(Beginning of Extracted entries)
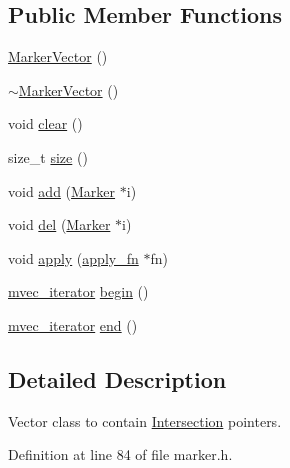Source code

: \subsection*{Public Member Functions}
\begin{DoxyCompactItemize}
\item 
\hyperlink{classShipCAD_1_1MarkerVector_ac7ced9a20366d5975cd5ce96bc3f0c6a}{Marker\-Vector} ()
\item 
\hyperlink{classShipCAD_1_1MarkerVector_a2f322ec966c4d1e4f13181e2525ab415}{$\sim$\-Marker\-Vector} ()
\item 
void \hyperlink{classShipCAD_1_1MarkerVector_ab79087d8e978267b06ca675e03ecf115}{clear} ()
\item 
size\-\_\-t \hyperlink{classShipCAD_1_1MarkerVector_a9b9cfe1d2e6fd99dcc9065328379caa0}{size} ()
\item 
void \hyperlink{classShipCAD_1_1MarkerVector_a08fb22690149beded7689a53f5dd57c8}{add} (\hyperlink{classShipCAD_1_1Marker}{Marker} $\ast$i)
\item 
void \hyperlink{classShipCAD_1_1MarkerVector_a944398b298cc7c42e30e14b263000629}{del} (\hyperlink{classShipCAD_1_1Marker}{Marker} $\ast$i)
\item 
void \hyperlink{classShipCAD_1_1MarkerVector_a595a4606a67df7e1754db3aab428c27c}{apply} (\hyperlink{classShipCAD_1_1MarkerVector_a9b5bd2154a62bceb3e4a0bb648fb297b}{apply\-\_\-fn} $\ast$fn)
\item 
\hyperlink{classShipCAD_1_1MarkerVector_a15ac0550091a081f0ef20c3f0b03693b}{mvec\-\_\-iterator} \hyperlink{classShipCAD_1_1MarkerVector_a87a3511e7920311ae12b9fad52c2365d}{begin} ()
\item 
\hyperlink{classShipCAD_1_1MarkerVector_a15ac0550091a081f0ef20c3f0b03693b}{mvec\-\_\-iterator} \hyperlink{classShipCAD_1_1MarkerVector_a6a47ae7aab386d549b67191b5cf4c890}{end} ()
\end{DoxyCompactItemize}


\subsection{Detailed Description}
Vector class to contain \hyperlink{classShipCAD_1_1Intersection}{Intersection} pointers. 



Definition at line 84 of file marker.\-h.



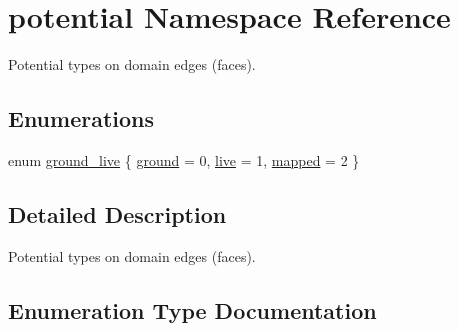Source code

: \hypertarget{namespacepotential}{}\section{potential Namespace Reference}
\label{namespacepotential}


Potential types on domain edges (faces).  


\subsection*{Enumerations}
\begin{DoxyCompactItemize}
\item 
enum \hyperlink{namespacepotential_a22249d745e66b412864d893590d05b21}{ground\+\_\+live} \{ \hyperlink{namespacepotential_a22249d745e66b412864d893590d05b21a7021de2cbd9c01baaa9efc7427abac3e}{ground} = 0, 
\hyperlink{namespacepotential_a22249d745e66b412864d893590d05b21a4d82e18dd4ef4287d64d25b71770fed2}{live} = 1, 
\hyperlink{namespacepotential_a22249d745e66b412864d893590d05b21a258f5d3f3c54b96ebb4fc1eff63fda41}{mapped} = 2
 \}
\end{DoxyCompactItemize}


\subsection{Detailed Description}
Potential types on domain edges (faces). 

\subsection{Enumeration Type Documentation}
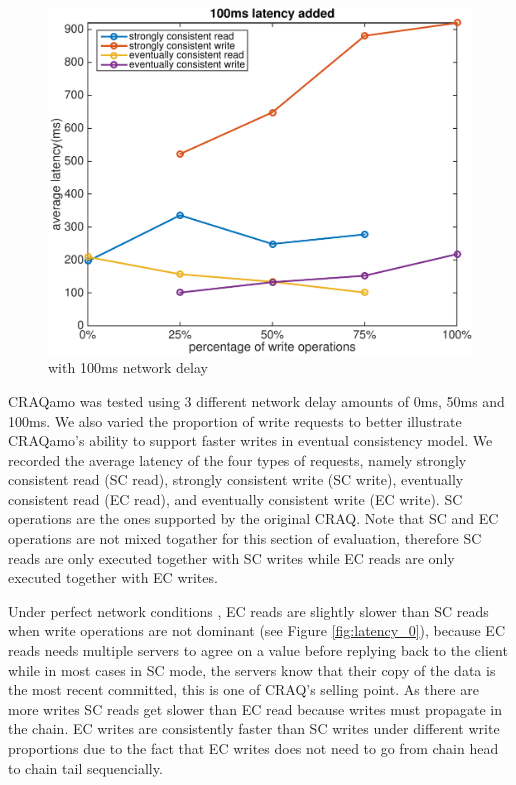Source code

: \begin{figure}[hbt]
\centering
\includegraphics[width=\linewidth]{figures/latency_100.pdf}
\caption{with 100ms network delay}
\label{fig:latency_100}
\end{figure}
\vspace{-2mm}


CRAQamo was tested using 3 different network delay amounts of 0ms, 50ms and 100ms. We also varied the proportion of write requests to better illustrate CRAQamo's ability to support faster writes in eventual consistency model. We recorded the average latency of the four types of requests, namely strongly consistent read (SC read), strongly consistent write (SC write), eventually consistent read (EC read), and eventually consistent write (EC write). SC operations are the ones supported by the original CRAQ. Note that SC and EC operations are not mixed togather for this section of evaluation, therefore SC reads are only executed together with SC writes while EC reads are only executed together with EC writes. 

Under perfect network conditions , EC reads are slightly slower than SC reads when write operations are not dominant (see Figure \ref{fig:latency_0}), because EC reads needs multiple servers to agree on a value before replying back to the client while in most cases in SC mode, the servers know that their copy of the data is the most recent committed, this is one of CRAQ's selling point. As there are more writes SC reads get slower than EC read because writes must propagate in the chain. EC writes are consistently faster than SC writes under different write proportions due to the fact that EC writes does not need to go from chain head to chain tail sequencially.

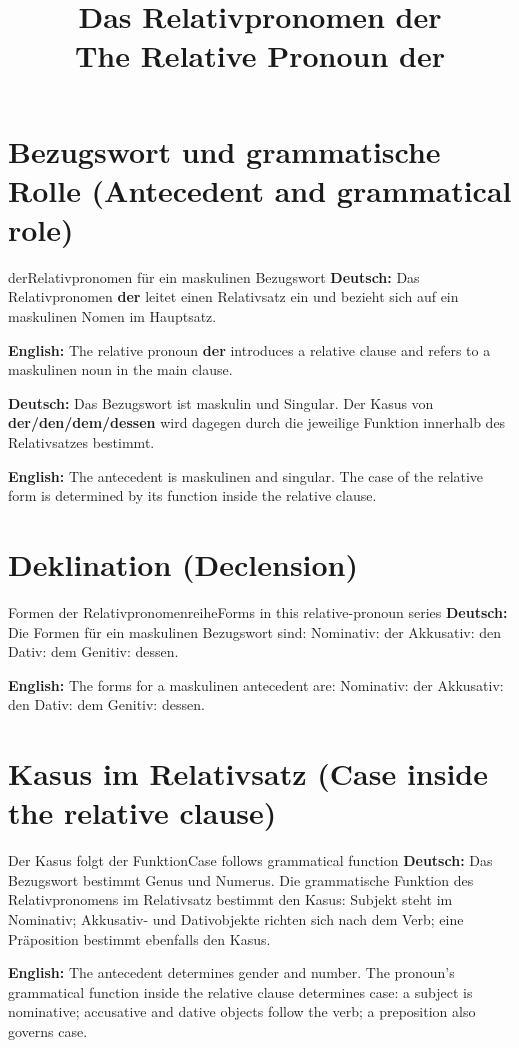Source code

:\documentclass[a4paper,11pt]{article}
\title{Das Relativpronomen \glqq der\grqq{}\\\large The Relative Pronoun \glqq der\grqq{}}
\date{}
\newcommand{\GermanText}[1]{\textbf{Deutsch: }#1\par}
\newcommand{\EnglishText}[1]{{\small\color{SoftGray}\textbf{English: }#1\par}}
\begin{document}
\maketitle
\tableofcontents
\newpage

\section{Bezugswort und grammatische Rolle (Antecedent and grammatical role)}
\begin{grammarentry}{der}{Relativpronomen für ein maskulinen Bezugswort}
\GermanText{Das Relativpronomen \textbf{der} leitet einen Relativsatz ein und bezieht sich auf ein maskulinen Nomen im Hauptsatz.}
\EnglishText{The relative pronoun \textbf{der} introduces a relative clause and refers to a maskulinen noun in the main clause.}
\GermanText{Das Bezugswort ist maskulin und Singular. Der Kasus von \textbf{der/den/dem/dessen} wird dagegen durch die jeweilige Funktion innerhalb des Relativsatzes bestimmt.}
\EnglishText{The antecedent is maskulinen and singular. The case of the relative form is determined by its function inside the relative clause.}
\end{grammarentry}

\section{Deklination (Declension)}
\begin{grammarentry}{Formen der Relativpronomenreihe}{Forms in this relative-pronoun series}
\GermanText{Die Formen für ein maskulinen Bezugswort sind: Nominativ: der \quad Akkusativ: den \quad Dativ: dem \quad Genitiv: dessen.}
\EnglishText{The forms for a maskulinen antecedent are: Nominativ: der \quad Akkusativ: den \quad Dativ: dem \quad Genitiv: dessen.}
\end{grammarentry}

\section{Kasus im Relativsatz (Case inside the relative clause)}
\begin{grammarentry}{Der Kasus folgt der Funktion}{Case follows grammatical function}
\GermanText{Das Bezugswort bestimmt Genus und Numerus. Die grammatische Funktion des Relativpronomens im Relativsatz bestimmt den Kasus: Subjekt steht im Nominativ; Akkusativ- und Dativobjekte richten sich nach dem Verb; eine Präposition bestimmt ebenfalls den Kasus.}
\EnglishText{The antecedent determines gender and number. The pronoun's grammatical function inside the relative clause determines case: a subject is nominative; accusative and dative objects follow the verb; a preposition also governs case.}
\end{grammarentry}
\end{document}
(End of Extracted entries)
Required action
Write out the listing word for word, omitting the pictures it holds.

Finished exercise
Source code

: \subsection*{Public Member Functions}
\begin{DoxyCompactItemize}
\item 
\hyperlink{classShipCAD_1_1MarkerVector_ac7ced9a20366d5975cd5ce96bc3f0c6a}{Marker\-Vector} ()
\item 
\hyperlink{classShipCAD_1_1MarkerVector_a2f322ec966c4d1e4f13181e2525ab415}{$\sim$\-Marker\-Vector} ()
\item 
void \hyperlink{classShipCAD_1_1MarkerVector_ab79087d8e978267b06ca675e03ecf115}{clear} ()
\item 
size\-\_\-t \hyperlink{classShipCAD_1_1MarkerVector_a9b9cfe1d2e6fd99dcc9065328379caa0}{size} ()
\item 
void \hyperlink{classShipCAD_1_1MarkerVector_a08fb22690149beded7689a53f5dd57c8}{add} (\hyperlink{classShipCAD_1_1Marker}{Marker} $\ast$i)
\item 
void \hyperlink{classShipCAD_1_1MarkerVector_a944398b298cc7c42e30e14b263000629}{del} (\hyperlink{classShipCAD_1_1Marker}{Marker} $\ast$i)
\item 
void \hyperlink{classShipCAD_1_1MarkerVector_a595a4606a67df7e1754db3aab428c27c}{apply} (\hyperlink{classShipCAD_1_1MarkerVector_a9b5bd2154a62bceb3e4a0bb648fb297b}{apply\-\_\-fn} $\ast$fn)
\item 
\hyperlink{classShipCAD_1_1MarkerVector_a15ac0550091a081f0ef20c3f0b03693b}{mvec\-\_\-iterator} \hyperlink{classShipCAD_1_1MarkerVector_a87a3511e7920311ae12b9fad52c2365d}{begin} ()
\item 
\hyperlink{classShipCAD_1_1MarkerVector_a15ac0550091a081f0ef20c3f0b03693b}{mvec\-\_\-iterator} \hyperlink{classShipCAD_1_1MarkerVector_a6a47ae7aab386d549b67191b5cf4c890}{end} ()
\end{DoxyCompactItemize}


\subsection{Detailed Description}
Vector class to contain \hyperlink{classShipCAD_1_1Intersection}{Intersection} pointers. 



Definition at line 84 of file marker.\-h.



Source code

: \hypertarget{namespacepotential}{}\section{potential Namespace Reference}
\label{namespacepotential}


Potential types on domain edges (faces).  


\subsection*{Enumerations}
\begin{DoxyCompactItemize}
\item 
enum \hyperlink{namespacepotential_a22249d745e66b412864d893590d05b21}{ground\+\_\+live} \{ \hyperlink{namespacepotential_a22249d745e66b412864d893590d05b21a7021de2cbd9c01baaa9efc7427abac3e}{ground} = 0, 
\hyperlink{namespacepotential_a22249d745e66b412864d893590d05b21a4d82e18dd4ef4287d64d25b71770fed2}{live} = 1, 
\hyperlink{namespacepotential_a22249d745e66b412864d893590d05b21a258f5d3f3c54b96ebb4fc1eff63fda41}{mapped} = 2
 \}
\end{DoxyCompactItemize}


\subsection{Detailed Description}
Potential types on domain edges (faces). 

\subsection{Enumeration Type Documentation}
Source code

: \begin{figure}[hbt]
\centering
\includegraphics[width=\linewidth]{figures/latency_100.pdf}
\caption{with 100ms network delay}
\label{fig:latency_100}
\end{figure}
\vspace{-2mm}


CRAQamo was tested using 3 different network delay amounts of 0ms, 50ms and 100ms. We also varied the proportion of write requests to better illustrate CRAQamo's ability to support faster writes in eventual consistency model. We recorded the average latency of the four types of requests, namely strongly consistent read (SC read), strongly consistent write (SC write), eventually consistent read (EC read), and eventually consistent write (EC write). SC operations are the ones supported by the original CRAQ. Note that SC and EC operations are not mixed togather for this section of evaluation, therefore SC reads are only executed together with SC writes while EC reads are only executed together with EC writes. 

Under perfect network conditions , EC reads are slightly slower than SC reads when write operations are not dominant (see Figure \ref{fig:latency_0}), because EC reads needs multiple servers to agree on a value before replying back to the client while in most cases in SC mode, the servers know that their copy of the data is the most recent committed, this is one of CRAQ's selling point. As there are more writes SC reads get slower than EC read because writes must propagate in the chain. EC writes are consistently faster than SC writes under different write proportions due to the fact that EC writes does not need to go from chain head to chain tail sequencially.

Source code

:\documentclass[a4paper,11pt]{article}
\title{Das Relativpronomen \glqq der\grqq{}\\\large The Relative Pronoun \glqq der\grqq{}}
\date{}
\newcommand{\GermanText}[1]{\textbf{Deutsch: }#1\par}
\newcommand{\EnglishText}[1]{{\small\color{SoftGray}\textbf{English: }#1\par}}
\begin{document}
\maketitle
\tableofcontents
\newpage

\section{Bezugswort und grammatische Rolle (Antecedent and grammatical role)}
\begin{grammarentry}{der}{Relativpronomen für ein maskulinen Bezugswort}
\GermanText{Das Relativpronomen \textbf{der} leitet einen Relativsatz ein und bezieht sich auf ein maskulinen Nomen im Hauptsatz.}
\EnglishText{The relative pronoun \textbf{der} introduces a relative clause and refers to a maskulinen noun in the main clause.}
\GermanText{Das Bezugswort ist maskulin und Singular. Der Kasus von \textbf{der/den/dem/dessen} wird dagegen durch die jeweilige Funktion innerhalb des Relativsatzes bestimmt.}
\EnglishText{The antecedent is maskulinen and singular. The case of the relative form is determined by its function inside the relative clause.}
\end{grammarentry}

\section{Deklination (Declension)}
\begin{grammarentry}{Formen der Relativpronomenreihe}{Forms in this relative-pronoun series}
\GermanText{Die Formen für ein maskulinen Bezugswort sind: Nominativ: der \quad Akkusativ: den \quad Dativ: dem \quad Genitiv: dessen.}
\EnglishText{The forms for a maskulinen antecedent are: Nominativ: der \quad Akkusativ: den \quad Dativ: dem \quad Genitiv: dessen.}
\end{grammarentry}

\section{Kasus im Relativsatz (Case inside the relative clause)}
\begin{grammarentry}{Der Kasus folgt der Funktion}{Case follows grammatical function}
\GermanText{Das Bezugswort bestimmt Genus und Numerus. Die grammatische Funktion des Relativpronomens im Relativsatz bestimmt den Kasus: Subjekt steht im Nominativ; Akkusativ- und Dativobjekte richten sich nach dem Verb; eine Präposition bestimmt ebenfalls den Kasus.}
\EnglishText{The antecedent determines gender and number. The pronoun's grammatical function inside the relative clause determines case: a subject is nominative; accusative and dative objects follow the verb; a preposition also governs case.}
\end{grammarentry}
\end{document}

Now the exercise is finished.